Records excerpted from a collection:

* * * * * * *

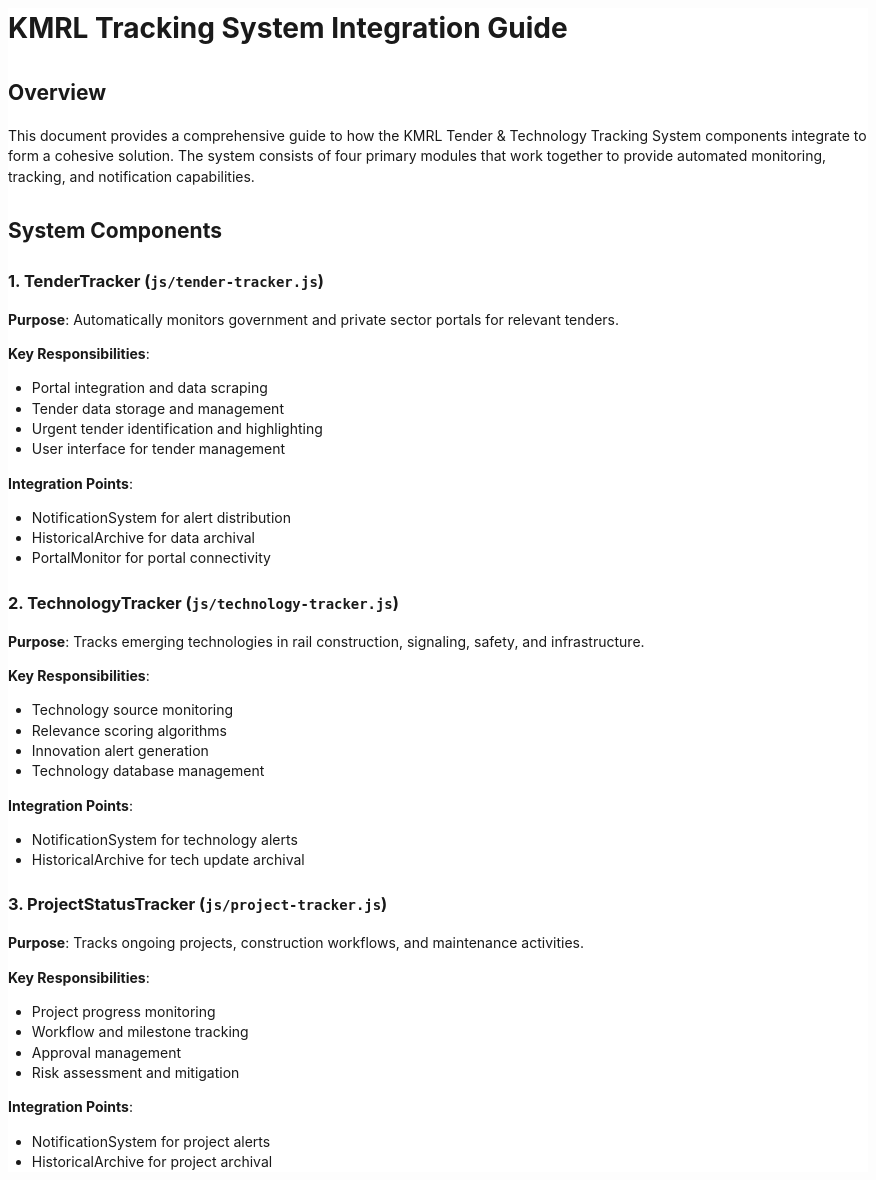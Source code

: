 # KMRL Tracking System Integration Guide

## Overview

This document provides a comprehensive guide to how the KMRL Tender & Technology Tracking System components integrate to form a cohesive solution. The system consists of four primary modules that work together to provide automated monitoring, tracking, and notification capabilities.

## System Components

### 1. TenderTracker (`js/tender-tracker.js`)
**Purpose**: Automatically monitors government and private sector portals for relevant tenders.

**Key Responsibilities**:
- Portal integration and data scraping
- Tender data storage and management
- Urgent tender identification and highlighting
- User interface for tender management

**Integration Points**:
- NotificationSystem for alert distribution
- HistoricalArchive for data archival
- PortalMonitor for portal connectivity

### 2. TechnologyTracker (`js/technology-tracker.js`)
**Purpose**: Tracks emerging technologies in rail construction, signaling, safety, and infrastructure.

**Key Responsibilities**:
- Technology source monitoring
- Relevance scoring algorithms
- Innovation alert generation
- Technology database management

**Integration Points**:
- NotificationSystem for technology alerts
- HistoricalArchive for tech update archival

### 3. ProjectStatusTracker (`js/project-tracker.js`)
**Purpose**: Tracks ongoing projects, construction workflows, and maintenance activities.

**Key Responsibilities**:
- Project progress monitoring
- Workflow and milestone tracking
- Approval management
- Risk assessment and mitigation

**Integration Points**:
- NotificationSystem for project alerts
- HistoricalArchive for project archival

* * * * * * *

# [TO DO]
Exact repeats of the lines from the first one in the data through the line containing "### 1. TenderTracker" make up the answer. Pictures do not.

# [ANSWER BELOW]
Source code

: # KMRL Tracking System Integration Guide

## Overview

This document provides a comprehensive guide to how the KMRL Tender & Technology Tracking System components integrate to form a cohesive solution. The system consists of four primary modules that work together to provide automated monitoring, tracking, and notification capabilities.

## System Components

### 1. TenderTracker (`js/tender-tracker.js`)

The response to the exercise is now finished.